Soldering station broken. Worth having it fixed? Should I buy a new/better one?

Thread Starter

amundsen

Joined Aug 27, 2015
30
Hello,

I have a Velleman VTSS20 soldering station (48W/150° to 450° C). It costed something like 80€. It broke yesterday after three years of use. Suddently the temperature indicator (LEDs) displayed the minimal possible temperature and the temperature dropped. I switched the unit off. Later I wanted to switch it on again but all the LEDs were off. So I checked the fuse but it was OK.

I have asked the maker for a schematics but I am not sure to get it at all. Anyway as I have no other soldering station, I'll probably have to make it fixed by another person or through the reseller.

The question is: is it worth having it fixed, or it or should I rather buy a new one? What's your experience with this model or brand and with other ones?

The point is I am more an hobbyist than a professional, I do not use my station everyday, but I need a reliable unit whatsoever. Moreover, I need it within a week or two. I don't know how long it will take if I want to have it fixed by Velleman. Any idea?

Thank you in advance.
 

MrAl

Joined Jun 17, 2014
11,474
Hi,

Soldering stations can be purchased a lot cheaper these days so probably buying a new one would be better than getting the old one fixed, unless you can fix it yourself and then that is probably cheaper.
If you could take some pictures of the inside we can take a look and see how difficult it might be to repair it.
Also, it could be as simple as the iron handle itself that went bad not the control unit.

If you need an iron right away you could pick up a cheap one and use that until you get the good one fixed.

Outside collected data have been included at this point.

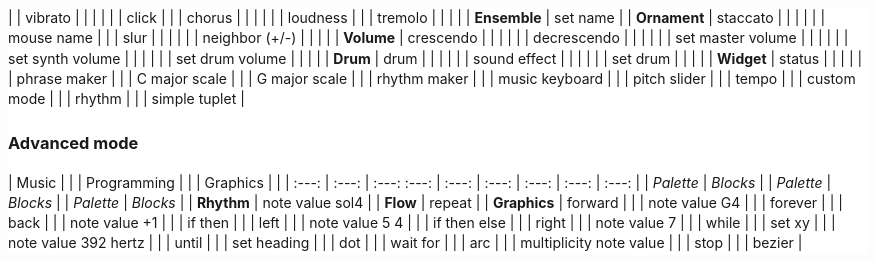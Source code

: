 | | vibrato | | | | | | click |
| | chorus | | | | | | loudness |
| | tremolo | | | | | **Ensemble** | set name |
| **Ornament** | staccato | | | | | | mouse name |
| | slur | | | | 
| | neighbor (+/-) | | | | 
| **Volume** | crescendo | | | | 
| | decrescendo | | | | 
| | set master volume | | | | 
| | set synth volume | | | | 
| | set drum volume | | | | 
| **Drum** | drum | | | | 
| | sound effect | | | | 
| | set drum | | | | 
| **Widget** | status | | | | 
| | phrase maker |
| | C major scale |
| | G major scale |
| | rhythm maker |
| | music keyboard |
| | pitch slider |
| | tempo |
| | custom mode |
| | rhythm |
| | simple tuplet |

### Advanced mode

| Music | | | Programming | | | Graphics | |
| :---: | :---: | :---: :---: | :---: | :---: | :---: | :---: | :---: |
| _Palette_ | _Blocks_ | | _Palette_ | _Blocks_ | | _Palette_ | _Blocks_ |
| **Rhythm** | note value sol4 | | **Flow** | repeat | | **Graphics** | forward |
| | note value G4 | | | forever | | | back |
| | note value +1 | | | if then | | | left |
| | note value 5 4 | | | if then else | | | right |
| | note value 7 | | | while | | | set xy |
| | note value 392 hertz | | | until | | | set heading |
| | dot | | | wait for | | | arc |
| | multiplicity note value | | | stop | | | bezier |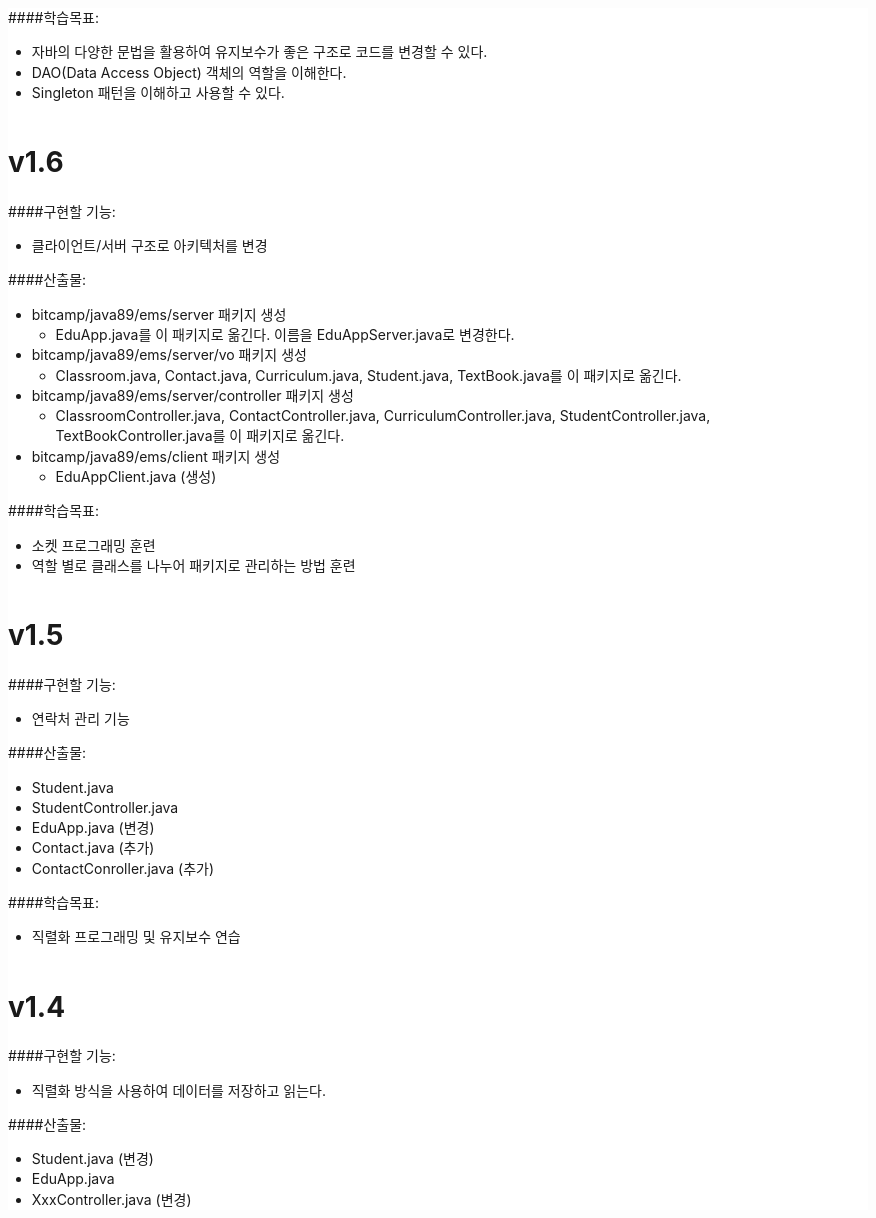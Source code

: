####학습목표:
- 자바의 다양한 문법을 활용하여 유지보수가 좋은 구조로 코드를 변경할 수 있다.
- DAO(Data Access Object) 객체의 역할을 이해한다.
- Singleton 패턴을 이해하고 사용할 수 있다.


# v1.6
####구현할 기능:
- 클라이언트/서버 구조로 아키텍처를 변경

####산출물:
- bitcamp/java89/ems/server 패키지 생성
  - EduApp.java를 이 패키지로 옮긴다.
    이름을 EduAppServer.java로 변경한다.
- bitcamp/java89/ems/server/vo 패키지 생성
  - Classroom.java, Contact.java, Curriculum.java,
    Student.java, TextBook.java를 이 패키지로 옮긴다.
- bitcamp/java89/ems/server/controller 패키지 생성
  - ClassroomController.java, ContactController.java,
    CurriculumController.java, StudentController.java,
    TextBookController.java를 이 패키지로 옮긴다.
- bitcamp/java89/ems/client 패키지 생성
  - EduAppClient.java (생성)

####학습목표:
- 소켓 프로그래밍 훈련
- 역할 별로 클래스를 나누어 패키지로 관리하는 방법 훈련

# v1.5
####구현할 기능:
- 연락처 관리 기능

####산출물:
- Student.java
- StudentController.java
- EduApp.java (변경)
- Contact.java (추가)
- ContactConroller.java (추가)

####학습목표:
- 직렬화 프로그래밍 및 유지보수 연습

# v1.4
####구현할 기능:
- 직렬화 방식을 사용하여 데이터를 저장하고 읽는다.

####산출물:
- Student.java (변경)
- EduApp.java
- XxxController.java (변경)
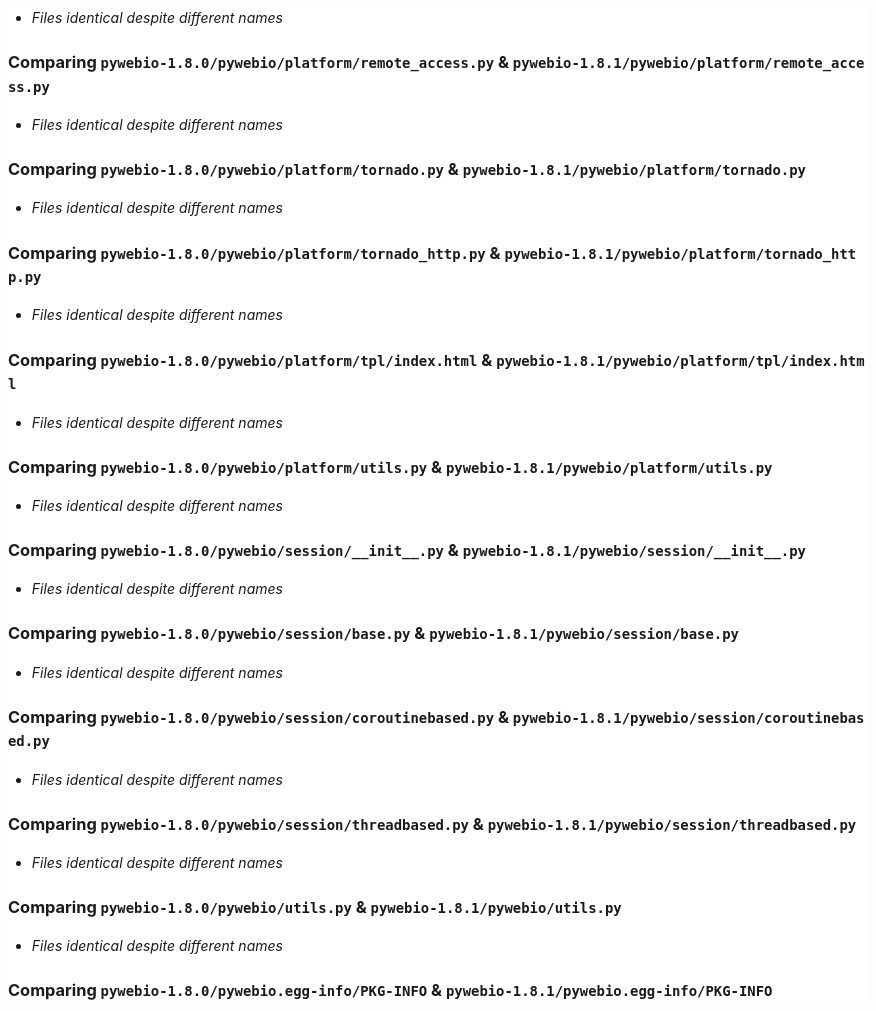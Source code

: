  * *Files identical despite different names*

### Comparing `pywebio-1.8.0/pywebio/platform/remote_access.py` & `pywebio-1.8.1/pywebio/platform/remote_access.py`

 * *Files identical despite different names*

### Comparing `pywebio-1.8.0/pywebio/platform/tornado.py` & `pywebio-1.8.1/pywebio/platform/tornado.py`

 * *Files identical despite different names*

### Comparing `pywebio-1.8.0/pywebio/platform/tornado_http.py` & `pywebio-1.8.1/pywebio/platform/tornado_http.py`

 * *Files identical despite different names*

### Comparing `pywebio-1.8.0/pywebio/platform/tpl/index.html` & `pywebio-1.8.1/pywebio/platform/tpl/index.html`

 * *Files identical despite different names*

### Comparing `pywebio-1.8.0/pywebio/platform/utils.py` & `pywebio-1.8.1/pywebio/platform/utils.py`

 * *Files identical despite different names*

### Comparing `pywebio-1.8.0/pywebio/session/__init__.py` & `pywebio-1.8.1/pywebio/session/__init__.py`

 * *Files identical despite different names*

### Comparing `pywebio-1.8.0/pywebio/session/base.py` & `pywebio-1.8.1/pywebio/session/base.py`

 * *Files identical despite different names*

### Comparing `pywebio-1.8.0/pywebio/session/coroutinebased.py` & `pywebio-1.8.1/pywebio/session/coroutinebased.py`

 * *Files identical despite different names*

### Comparing `pywebio-1.8.0/pywebio/session/threadbased.py` & `pywebio-1.8.1/pywebio/session/threadbased.py`

 * *Files identical despite different names*

### Comparing `pywebio-1.8.0/pywebio/utils.py` & `pywebio-1.8.1/pywebio/utils.py`

 * *Files identical despite different names*

### Comparing `pywebio-1.8.0/pywebio.egg-info/PKG-INFO` & `pywebio-1.8.1/pywebio.egg-info/PKG-INFO`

BTW if you buy a new station you can get a hot air tool with it for doing SMD packages or other.
 

recklessrog

Joined May 23, 2013
985
The iron is used by several different soldering stations and is available as a replacement cheaply on amazon etc. (just type replacement 24 V 48 W soldering iron) It contains a thermistor and a heating element and if either fail will cause the controller to act strangely. unplug the iron from the controller and measure resistance between the pins between pins 1 and 4 you should have approx 3 to 5 ohms, and between 2 and 3 about 2 ohms measured cold.
Some come with a round plug but it is easy to fit your original.
 

Thread Starter

amundsen

Joined Aug 27, 2015
30
Is it normal that there's even not a single LED lit on the temperature display when the unit is switched on?
 

Thread Starter

amundsen

Joined Aug 27, 2015
30
My bad. I had pushed the fuse too far when I had checked it. Now the unit is clearly on with one LED lit. So as recklessrog suggested it is probably the iron itself which is broken (the display flickers steadily when there's no iron plugged). I would like to measure the resistance as suggested before looking for a replacement iron, however the connector has 5 pins and not 4 (actually it's a good old DIN connector).
 

dannyf

Joined Sep 13, 2015
2,197
Depends on your skills and financial resources. First of all, they tend to be pretty inexpensive, especially those soldering handles with built-in temp control.

2ndly, they are fairly simple. I have made quite a few with just a mcu + mosfet + laptop power supply and they worked quite well. Fully analog solution is also possible as well. If you are handy that's another way to go.
 

takao21203

Joined Apr 28, 2012
3,702
I had this problem recently needed to do a job for customer so I bought a new one

85 euro only one useful tip.

Still have the transformer/pcb, maybe I get iron for it since I have spare tips which were expensive.
 

Thread Starter

amundsen

Joined Aug 27, 2015
30
I think one can buy tips from other manufacturers (fixpoint fom instance) as this Velleman station seem to be a clone of some other devices (Solomon?). However the connector might be different on models from other brands.

Besides the official Velleman iron, I have ordered a 3€ iron from eBay. It has a different connector but I think I could recycle the defective iron's connector.
 

markzz

Joined May 25, 2016
16
Its good you bought a new soldering station.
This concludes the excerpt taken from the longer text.